▶ [EXERCISE OBJECTIVE]
Restate all of the entries exactly, dropping any pictures they hold.

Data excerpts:
---*---

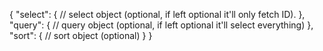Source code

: {
    "select": {
        // select object  (optional, if left optional it'll only fetch ID). 
    },
    "query": {
        // query object (optional, if left optional it'll select everything)
    },
    "sort": {
        // sort object (optional)
    }
}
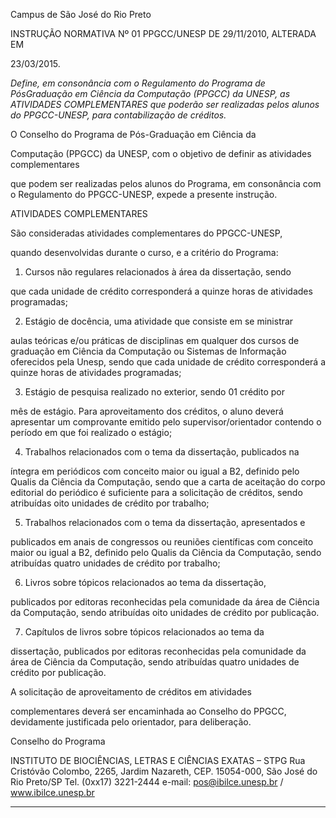 Campus de São José do Rio Preto

INSTRUÇÃO NORMATIVA Nº 01 PPGCC/UNESP DE 29/11/2010, ALTERADA EM

23/03/2015.

_Define, em consonância com o Regulamento do Programa de_
_PósGraduação em Ciência da Computação (PPGCC) da UNESP, as_
_ATIVIDADES COMPLEMENTARES que poderão ser realizadas pelos_
_alunos do PPGCC-UNESP, para contabilização de créditos._

O Conselho do Programa de Pós-Graduação em Ciência da

Computação (PPGCC) da UNESP, com o objetivo de definir as atividades complementares

que podem ser realizadas pelos alunos do Programa, em consonância com o Regulamento
do PPGCC-UNESP, expede a presente instrução.

ATIVIDADES COMPLEMENTARES

São consideradas atividades complementares do PPGCC-UNESP,

quando desenvolvidas durante o curso, e a critério do Programa:

1. Cursos não regulares relacionados à área da dissertação, sendo

que cada unidade de crédito corresponderá a quinze horas de atividades programadas;

2. Estágio de docência, uma atividade que consiste em se ministrar

aulas teóricas e/ou práticas de disciplinas em qualquer dos cursos de graduação em
Ciência da Computação ou Sistemas de Informação oferecidos pela Unesp, sendo que
cada unidade de crédito corresponderá a quinze horas de atividades programadas;

3. Estágio de pesquisa realizado no exterior, sendo 01 crédito por

mês de estágio. Para aproveitamento dos créditos, o aluno deverá apresentar um
comprovante emitido pelo supervisor/orientador contendo o período em que foi realizado
o estágio;

4. Trabalhos relacionados com o tema da dissertação, publicados na

íntegra em periódicos com conceito maior ou igual a B2, definido pelo Qualis da Ciência
da Computação, sendo que a carta de aceitação do corpo editorial do periódico é
suficiente para a solicitação de créditos, sendo atribuídas oito unidades de crédito por
trabalho;

5. Trabalhos relacionados com o tema da dissertação, apresentados e

publicados em anais de congressos ou reuniões científicas com conceito maior ou igual a
B2, definido pelo Qualis da Ciência da Computação, sendo atribuídas quatro unidades de
crédito por trabalho;

6. Livros sobre tópicos relacionados ao tema da dissertação,

publicados por editoras reconhecidas pela comunidade da área de Ciência da
Computação, sendo atribuídas oito unidades de crédito por publicação.


7. Capítulos de livros sobre tópicos relacionados ao tema da

dissertação, publicados por editoras reconhecidas pela comunidade da área de Ciência da
Computação, sendo atribuídas quatro unidades de crédito por publicação.

A solicitação de aproveitamento de créditos em atividades

complementares deverá ser encaminhada ao Conselho do PPGCC, devidamente justificada
pelo orientador, para deliberação.

Conselho do Programa

INSTITUTO DE BIOCIÊNCIAS, LETRAS E CIÊNCIAS EXATAS – STPG
Rua Cristóvão Colombo, 2265, Jardim Nazareth, CEP. 15054-000, São José do Rio Preto/SP
Tel. (0xx17) 3221-2444  e-mail: pos@ibilce.unesp.br / www.ibilce.unesp.br


-----

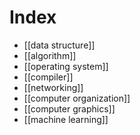 # Index
- [[data structure]]
- [[algorithm]]
- [[operating system]]
- [[compiler]]
- [[networking]]
- [[computer organization]]
- [[computer graphics]]
- [[machine learning]]
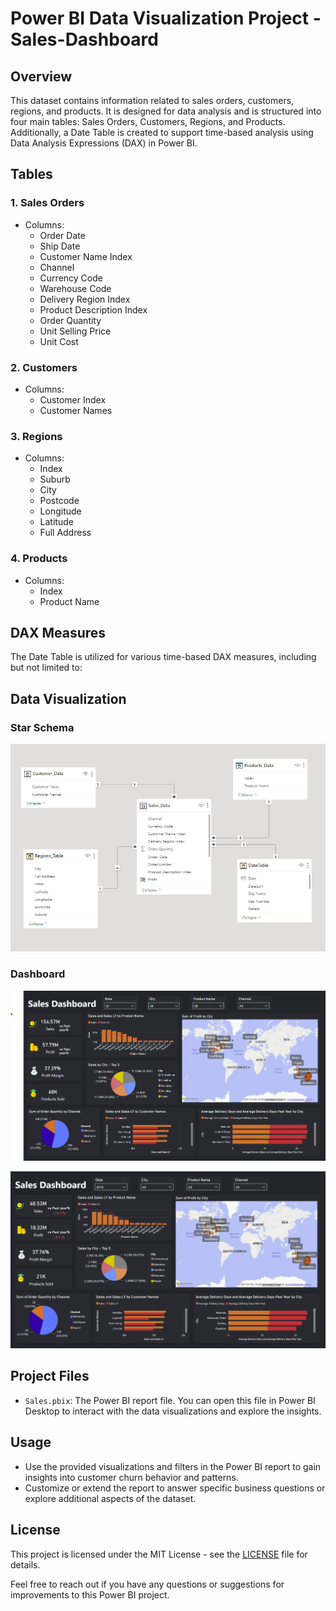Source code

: # Power BI Data Visualization Project - Sales-Dashboard
## Overview

This dataset contains information related to sales orders, customers, regions, and products. It is designed for data analysis and is structured into four main tables: Sales Orders, Customers, Regions, and Products. Additionally, a Date Table is created to support time-based analysis using Data Analysis Expressions (DAX) in Power BI.

## Tables

### 1. Sales Orders

- Columns:
  - Order Date
  - Ship Date
  - Customer Name Index
  - Channel
  - Currency Code
  - Warehouse Code
  - Delivery Region Index
  - Product Description Index
  - Order Quantity
  - Unit Selling Price
  - Unit Cost

### 2. Customers

- Columns:
  - Customer Index
  - Customer Names

### 3. Regions

- Columns:
  - Index
  - Suburb
  - City
  - Postcode
  - Longitude
  - Latitude
  - Full Address

### 4. Products

- Columns:
  - Index
  - Product Name

## DAX Measures

The Date Table is utilized for various time-based DAX measures, including but not limited to:

## Data Visualization
### Star Schema
![Star Schema](img/schema.png)

### Dashboard
![Dashboard](img/dashboard.png)

![Dashboard](img/dashboard2.png)

## Project Files
- `Sales.pbix`: The Power BI report file. You can open this file in Power BI Desktop to interact with the data visualizations and explore the insights.


## Usage
- Use the provided visualizations and filters in the Power BI report to gain insights into customer churn behavior and patterns.
- Customize or extend the report to answer specific business questions or explore additional aspects of the dataset.

## License
This project is licensed under the MIT License - see the [LICENSE](LICENSE) file for details.

Feel free to reach out if you have any questions or suggestions for improvements to this Power BI project.
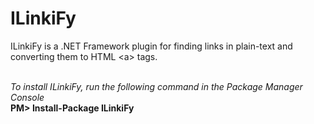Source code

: # ILinkiFy
ILinkiFy is a .NET Framework plugin for finding links in plain-text and converting them to HTML &lt;a> tags.
</br></br>

<i>To install ILinkiFy, run the following command in the Package Manager Console</i>
</br>
<b>PM> Install-Package ILinkiFy</b>

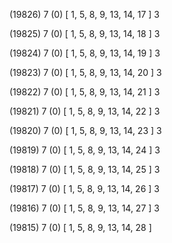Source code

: (19826) 7 (0) [ 1, 5, 8, 9, 13, 14, 17 ] 3 


(19825) 7 (0) [ 1, 5, 8, 9, 13, 14, 18 ] 3 


(19824) 7 (0) [ 1, 5, 8, 9, 13, 14, 19 ] 3 


(19823) 7 (0) [ 1, 5, 8, 9, 13, 14, 20 ] 3 


(19822) 7 (0) [ 1, 5, 8, 9, 13, 14, 21 ] 3 


(19821) 7 (0) [ 1, 5, 8, 9, 13, 14, 22 ] 3 


(19820) 7 (0) [ 1, 5, 8, 9, 13, 14, 23 ] 3 


(19819) 7 (0) [ 1, 5, 8, 9, 13, 14, 24 ] 3 


(19818) 7 (0) [ 1, 5, 8, 9, 13, 14, 25 ] 3 


(19817) 7 (0) [ 1, 5, 8, 9, 13, 14, 26 ] 3 


(19816) 7 (0) [ 1, 5, 8, 9, 13, 14, 27 ] 3 


(19815) 7 (0) [ 1, 5, 8, 9, 13, 14, 28 ]  

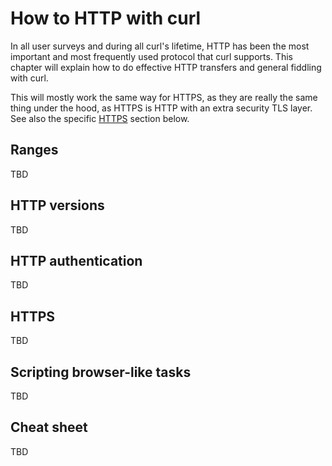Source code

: # How to HTTP with curl

In all user surveys and during all curl's lifetime, HTTP has been the most
important and most frequently used protocol that curl supports. This chapter
will explain how to do effective HTTP transfers and general fiddling with
curl.

This will mostly work the same way for HTTPS, as they are really the same thing
under the hood, as HTTPS is HTTP with an extra security TLS layer. See also
the specific [HTTPS](#https) section below.

## Ranges

TBD

## HTTP versions

TBD

## HTTP authentication

TBD

## HTTPS

TBD

## Scripting browser-like tasks

TBD

## Cheat sheet

TBD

---*---

▶ [REPLY]
Source code

: {
    "select": {
        // select object  (optional, if left optional it'll only fetch ID). 
    },
    "query": {
        // query object (optional, if left optional it'll select everything)
    },
    "sort": {
        // sort object (optional)
    }
}
 Campus de São José do Rio Preto

INSTRUÇÃO NORMATIVA Nº 01 PPGCC/UNESP DE 29/11/2010, ALTERADA EM

23/03/2015.

_Define, em consonância com o Regulamento do Programa de_
_PósGraduação em Ciência da Computação (PPGCC) da UNESP, as_
_ATIVIDADES COMPLEMENTARES que poderão ser realizadas pelos_
_alunos do PPGCC-UNESP, para contabilização de créditos._

O Conselho do Programa de Pós-Graduação em Ciência da

Computação (PPGCC) da UNESP, com o objetivo de definir as atividades complementares

que podem ser realizadas pelos alunos do Programa, em consonância com o Regulamento
do PPGCC-UNESP, expede a presente instrução.

ATIVIDADES COMPLEMENTARES

São consideradas atividades complementares do PPGCC-UNESP,

quando desenvolvidas durante o curso, e a critério do Programa:

1. Cursos não regulares relacionados à área da dissertação, sendo

que cada unidade de crédito corresponderá a quinze horas de atividades programadas;

2. Estágio de docência, uma atividade que consiste em se ministrar

aulas teóricas e/ou práticas de disciplinas em qualquer dos cursos de graduação em
Ciência da Computação ou Sistemas de Informação oferecidos pela Unesp, sendo que
cada unidade de crédito corresponderá a quinze horas de atividades programadas;

3. Estágio de pesquisa realizado no exterior, sendo 01 crédito por

mês de estágio. Para aproveitamento dos créditos, o aluno deverá apresentar um
comprovante emitido pelo supervisor/orientador contendo o período em que foi realizado
o estágio;

4. Trabalhos relacionados com o tema da dissertação, publicados na

íntegra em periódicos com conceito maior ou igual a B2, definido pelo Qualis da Ciência
da Computação, sendo que a carta de aceitação do corpo editorial do periódico é
suficiente para a solicitação de créditos, sendo atribuídas oito unidades de crédito por
trabalho;

5. Trabalhos relacionados com o tema da dissertação, apresentados e

publicados em anais de congressos ou reuniões científicas com conceito maior ou igual a
B2, definido pelo Qualis da Ciência da Computação, sendo atribuídas quatro unidades de
crédito por trabalho;

6. Livros sobre tópicos relacionados ao tema da dissertação,

publicados por editoras reconhecidas pela comunidade da área de Ciência da
Computação, sendo atribuídas oito unidades de crédito por publicação.


7. Capítulos de livros sobre tópicos relacionados ao tema da

dissertação, publicados por editoras reconhecidas pela comunidade da área de Ciência da
Computação, sendo atribuídas quatro unidades de crédito por publicação.

A solicitação de aproveitamento de créditos em atividades

complementares deverá ser encaminhada ao Conselho do PPGCC, devidamente justificada
pelo orientador, para deliberação.

Conselho do Programa

INSTITUTO DE BIOCIÊNCIAS, LETRAS E CIÊNCIAS EXATAS – STPG
Rua Cristóvão Colombo, 2265, Jardim Nazareth, CEP. 15054-000, São José do Rio Preto/SP
Tel. (0xx17) 3221-2444  e-mail: pos@ibilce.unesp.br / www.ibilce.unesp.br


-----

 # Index
- [[data structure]]
- [[algorithm]]
- [[operating system]]
- [[compiler]]
- [[networking]]
- [[computer organization]]
- [[computer graphics]]
- [[machine learning]]
Source code

: # Power BI Data Visualization Project - Sales-Dashboard
## Overview

This dataset contains information related to sales orders, customers, regions, and products. It is designed for data analysis and is structured into four main tables: Sales Orders, Customers, Regions, and Products. Additionally, a Date Table is created to support time-based analysis using Data Analysis Expressions (DAX) in Power BI.

## Tables

### 1. Sales Orders

- Columns:
  - Order Date
  - Ship Date
  - Customer Name Index
  - Channel
  - Currency Code
  - Warehouse Code
  - Delivery Region Index
  - Product Description Index
  - Order Quantity
  - Unit Selling Price
  - Unit Cost

### 2. Customers

- Columns:
  - Customer Index
  - Customer Names

### 3. Regions

- Columns:
  - Index
  - Suburb
  - City
  - Postcode
  - Longitude
  - Latitude
  - Full Address

### 4. Products

- Columns:
  - Index
  - Product Name

## DAX Measures

The Date Table is utilized for various time-based DAX measures, including but not limited to:

## Data Visualization
### Star Schema
![Star Schema](img/schema.png)

### Dashboard
![Dashboard](img/dashboard.png)

![Dashboard](img/dashboard2.png)

## Project Files
- `Sales.pbix`: The Power BI report file. You can open this file in Power BI Desktop to interact with the data visualizations and explore the insights.


## Usage
- Use the provided visualizations and filters in the Power BI report to gain insights into customer churn behavior and patterns.
- Customize or extend the report to answer specific business questions or explore additional aspects of the dataset.

## License
This project is licensed under the MIT License - see the [LICENSE](LICENSE) file for details.

Feel free to reach out if you have any questions or suggestions for improvements to this Power BI project.
Source code

: # ILinkiFy
ILinkiFy is a .NET Framework plugin for finding links in plain-text and converting them to HTML &lt;a> tags.
</br></br>

<i>To install ILinkiFy, run the following command in the Package Manager Console</i>
</br>
<b>PM> Install-Package ILinkiFy</b>

Source code

: (19826) 7 (0) [ 1, 5, 8, 9, 13, 14, 17 ] 3 


(19825) 7 (0) [ 1, 5, 8, 9, 13, 14, 18 ] 3 


(19824) 7 (0) [ 1, 5, 8, 9, 13, 14, 19 ] 3 


(19823) 7 (0) [ 1, 5, 8, 9, 13, 14, 20 ] 3 


(19822) 7 (0) [ 1, 5, 8, 9, 13, 14, 21 ] 3 


(19821) 7 (0) [ 1, 5, 8, 9, 13, 14, 22 ] 3 


(19820) 7 (0) [ 1, 5, 8, 9, 13, 14, 23 ] 3 


(19819) 7 (0) [ 1, 5, 8, 9, 13, 14, 24 ] 3 


(19818) 7 (0) [ 1, 5, 8, 9, 13, 14, 25 ] 3 


(19817) 7 (0) [ 1, 5, 8, 9, 13, 14, 26 ] 3 


(19816) 7 (0) [ 1, 5, 8, 9, 13, 14, 27 ] 3 


(19815) 7 (0) [ 1, 5, 8, 9, 13, 14, 28 ]  

Source code

: # How to HTTP with curl

In all user surveys and during all curl's lifetime, HTTP has been the most
important and most frequently used protocol that curl supports. This chapter
will explain how to do effective HTTP transfers and general fiddling with
curl.

This will mostly work the same way for HTTPS, as they are really the same thing
under the hood, as HTTPS is HTTP with an extra security TLS layer. See also
the specific [HTTPS](#https) section below.

## Ranges

TBD

## HTTP versions

TBD

## HTTP authentication

TBD

## HTTPS

TBD

## Scripting browser-like tasks

TBD

## Cheat sheet

TBD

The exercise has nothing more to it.